CHALLENGE: In the face of accelerated regional growth, the communities in the corridor west of Portland have been experiencing significant transportation congestion and delays. With the vast majority of projected new jobs and population growth in the next 25 years likely to locate in Cumberland and York, the problems can only get worse. Initial study findings show sizable increases in traffic volume on residential roads; increased travel delays; more and more dangerous intersections; major impacts on habitat and open space; and a continuing gap in distance between homes and jobs. The study’s challenge is to find the right combination of transportation and land use strategies to maintain quality of life in this corridor.

STRATEGY: Using some of the principles forged in Gateway 1, the study team helped the MaineDOT launch a complex multi-community transportation and land use study of the corridor, involving not just the four core communities but those surrounding them. Morris helped the team coalesce a large and diverse advisory committee, bringing together stakeholders from transportation and land use advocacy groups. Thus far, the team and committees have chosen a more dense regional land use development pattern to test, and are in the process of developing a set of Measures of Effectiveness to analyze whether this pattern would have a positive impact on the problems. The effort also includes a Low Density Analysis, or a look at what would happen by 2035 if no actions were taken to remedy transportation challenges.

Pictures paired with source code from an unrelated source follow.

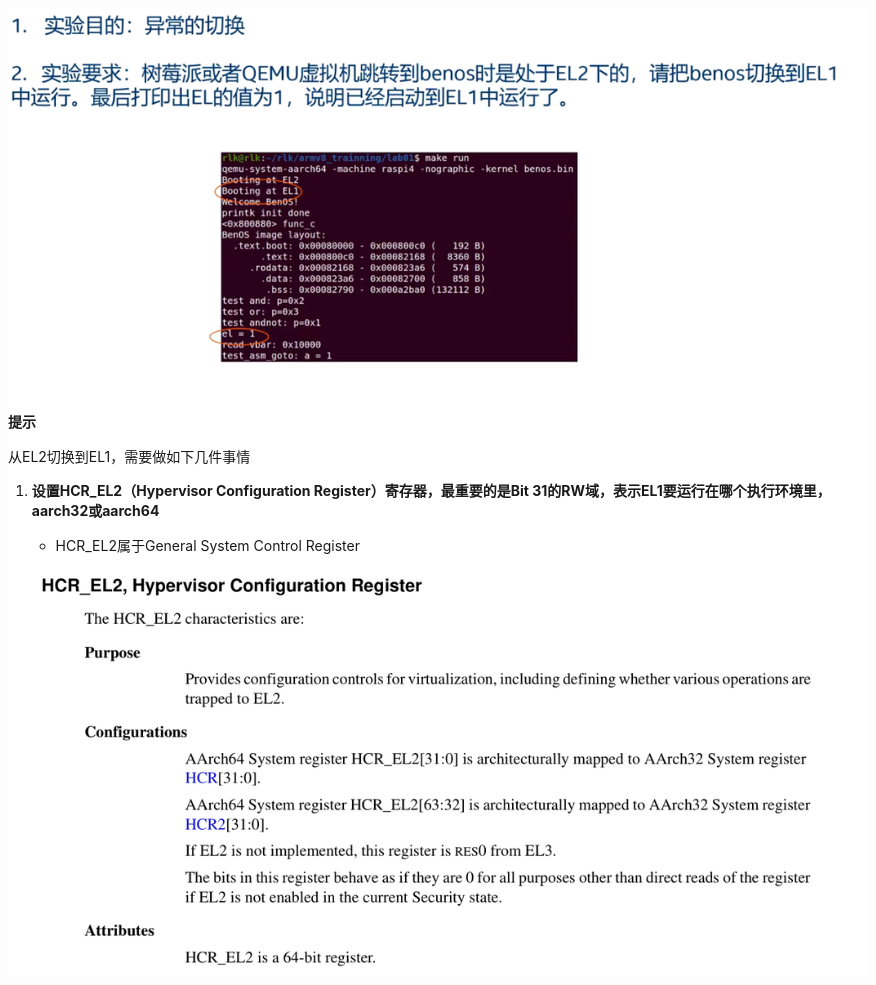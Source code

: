 ![image-20250809235034155](running_linux_armv8.assets/image-20250809235034155.png)

**提示**

从EL2切换到EL1，需要做如下几件事情

1. **设置HCR_EL2（Hypervisor Configuration Register）寄存器，最重要的是Bit 31的RW域，表示EL1要运行在哪个执行环境里，aarch32或aarch64**

   - HCR_EL2属于General System Control Register

   ![image-20250811221013613](running_linux_armv8.assets/image-20250811221013613.png)
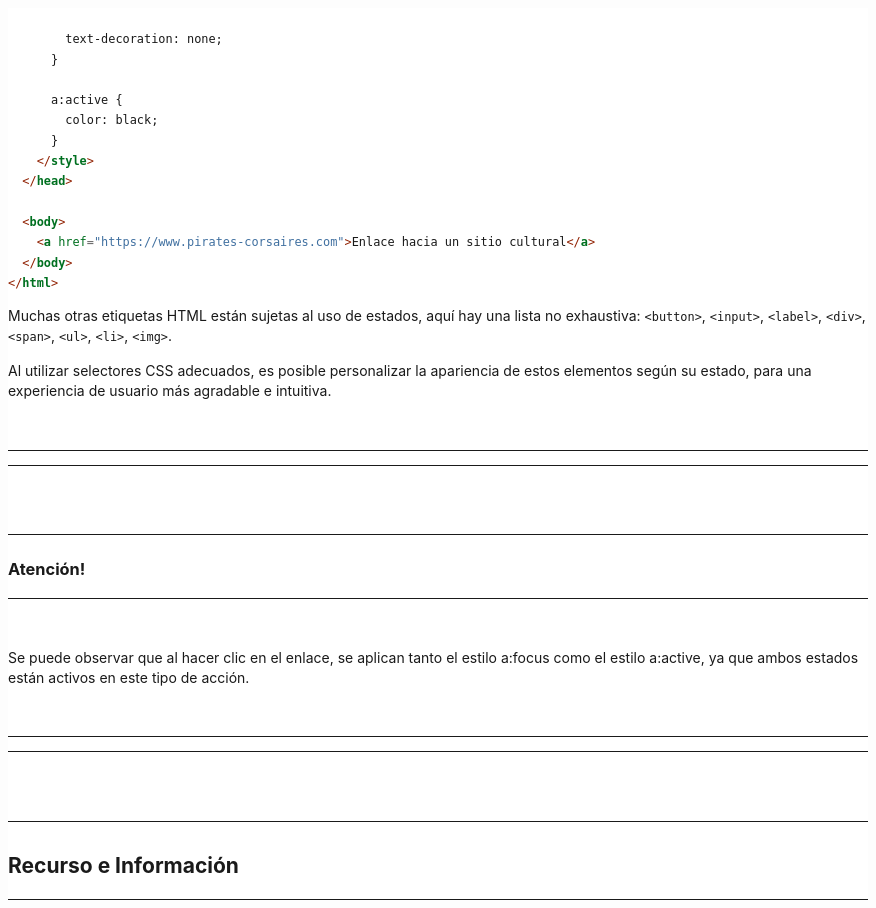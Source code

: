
 ```html

        text-decoration: none;
      }

      a:active {
        color: black;
      }
    </style>
  </head>

  <body>
    <a href="https://www.pirates-corsaires.com">Enlace hacia un sitio cultural</a>
  </body>
</html>
```

Muchas otras etiquetas HTML están sujetas al uso de estados, aquí hay una lista no exhaustiva: `<button>`, `<input>`, `<label>`, `<div>`, `<span>`, `<ul>`, `<li>`, `<img>`.

Al utilizar selectores CSS adecuados, es posible personalizar la apariencia de estos elementos según su estado, para una experiencia de usuario más agradable e intuitiva.

<br>

---

---

<br>
<br>

---

### **Atención!**

---

<br>

Se puede observar que al hacer clic en el enlace, se aplican tanto el estilo a:focus como el estilo a:active, ya que ambos estados están activos en este tipo de acción.

<br>

---

---

<br>
<br>

---

## **Recurso e Información**

---
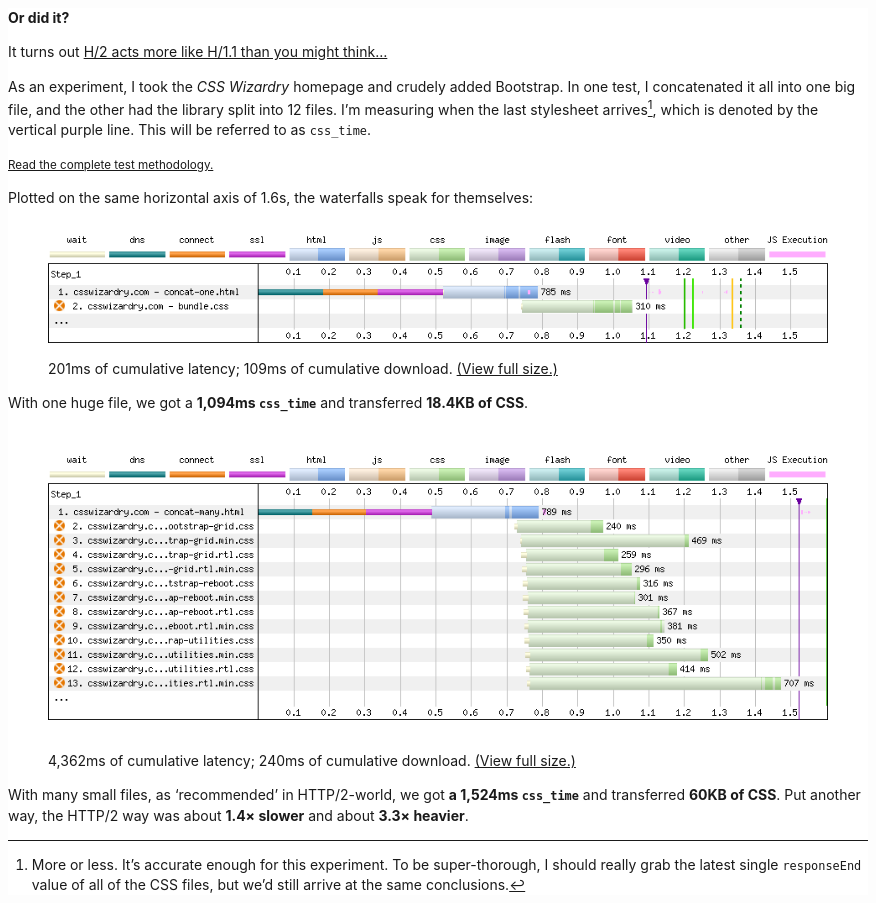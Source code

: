 **Or did it?**

It turns out [H/2 acts more like H/1.1 than you might
think…](/2023/07/the-http1liness-of-http2/)

As an experiment, I took the <cite>CSS Wizardry</cite> homepage and crudely
added Bootstrap. In one test, I concatenated it all into one big file, and the
other had the library split into 12 files. I’m measuring when the last
stylesheet arrives[^1], which is denoted by the vertical purple line. This will
be referred to as `css_time`.

<small>[Read the complete test methodology.](#appendix-test-methodology)</small>

Plotted on the same horizontal axis of 1.6s, the waterfalls speak for
themselves:

<figure>
  <img src="/wp-content/uploads/2023/10/brotli-3g-one.png" alt="" width="930" height="131" loading="lazy">
  <figcaption>201ms of cumulative latency; 109ms of cumulative download. <a href="/wp-content/uploads/2023/10/brotli-3g-one.png">(View full size.)</a></figcaption>
</figure>

With one huge file, we got a **1,094ms `css_time`** and transferred **18.4KB of
CSS**.

<figure>
  <img src="/wp-content/uploads/2023/10/brotli-3g-many.png" alt="" width="930" height="318" loading="lazy">
  <figcaption>4,362ms of cumulative latency; 240ms of cumulative download. <a href="/wp-content/uploads/2023/10/brotli-3g-many.png">(View full size.)</a></figcaption>
</figure>

With many small files, as ‘recommended’ in HTTP/2-world, we got **a 1,524ms
`css_time`** and transferred **60KB of CSS**. Put another way, the HTTP/2 way
was about **1.4× slower** and about **3.3× heavier**.


[^1]: More or less. It’s accurate enough for this experiment. To be super-thorough, I should really grab the latest single `responseEnd` value of all of the CSS files, but we’d still arrive at the same conclusions.
[^2]: All compression modes were Cloudflare’s default settings and applied to all resources, including the host HTML document.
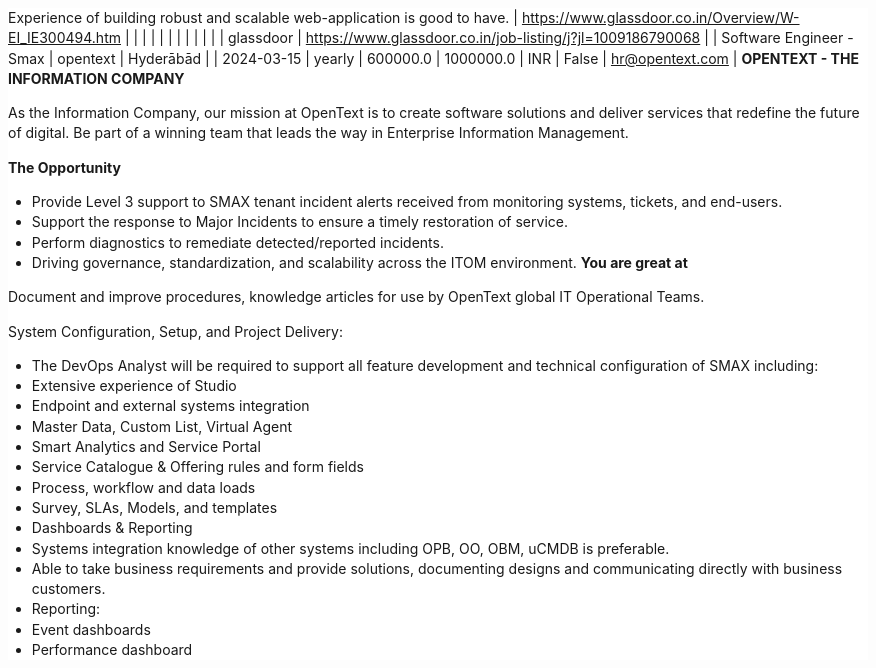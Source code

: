 Experience of building robust and scalable web-application is good to have.                                                                                                                                                                                                                                                                                                                                                                                                                                                                                                                                                                                                                                                                                                                                                                                                                                                                                                                                                                                                                                                                                                                                                                                                                                                                                                                                                                                                                                                                                                                                                                                                                                                                                                                                                                                                                                                                                                                                                                                                                                                                          | https://www.glassdoor.co.in/Overview/W-EI_IE300494.htm     |                          |                                              |                        |                       |                  |                     |                                                                                              |                                                                                                |          |               |
| glassdoor | https://www.glassdoor.co.in/job-listing/j?jl=1009186790068 |                                                                                                                                                                                                                                              | Software Engineer - Smax                              | opentext                         | Hyderābād                        |                      | 2024-03-15  | yearly   | 600000.0   | 1000000.0  | INR      | False     | hr@opentext.com               | **OPENTEXT - THE INFORMATION COMPANY**  

  

As the Information Company, our mission at OpenText is to create software solutions and deliver services that redefine the future of digital. Be part of a winning team that leads the way in Enterprise Information Management.

 **The Opportunity**  

* Provide Level 3 support to SMAX tenant incident alerts received from monitoring systems, tickets, and end-users.
* Support the response to Major Incidents to ensure a timely restoration of service.
* Perform diagnostics to remediate detected/reported incidents.
* Driving governance, standardization, and scalability across the ITOM environment.
 **You are great at**  

Document and improve procedures, knowledge articles for use by OpenText global IT Operational Teams.  

System Configuration, Setup, and Project Delivery:  

* The DevOps Analyst will be required to support all feature development and technical configuration of SMAX including:
* Extensive experience of Studio
* Endpoint and external systems integration
* Master Data, Custom List, Virtual Agent
* Smart Analytics and Service Portal
* Service Catalogue & Offering rules and form fields
* Process, workflow and data loads
* Survey, SLAs, Models, and templates
* Dashboards & Reporting
* Systems integration knowledge of other systems including OPB, OO, OBM, uCMDB is preferable.
* Able to take business requirements and provide solutions, documenting designs and communicating directly with business customers.
* Reporting:
* Event dashboards
* Performance dashboard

RESULTS: As unanimously agreed to by the steering and advisory committees, the study team is currently analyzing an “Urban to Rural” pattern, which would retain a high share of jobs in the core urban communities within the corridor, and dramatically increase residential growth in Portland, holding growth steady in the inner suburbs and reducing residential growth in outlying communities. In upcoming months, the result of this analysis will be rolled out to the committees and the public to get feedback on next steps.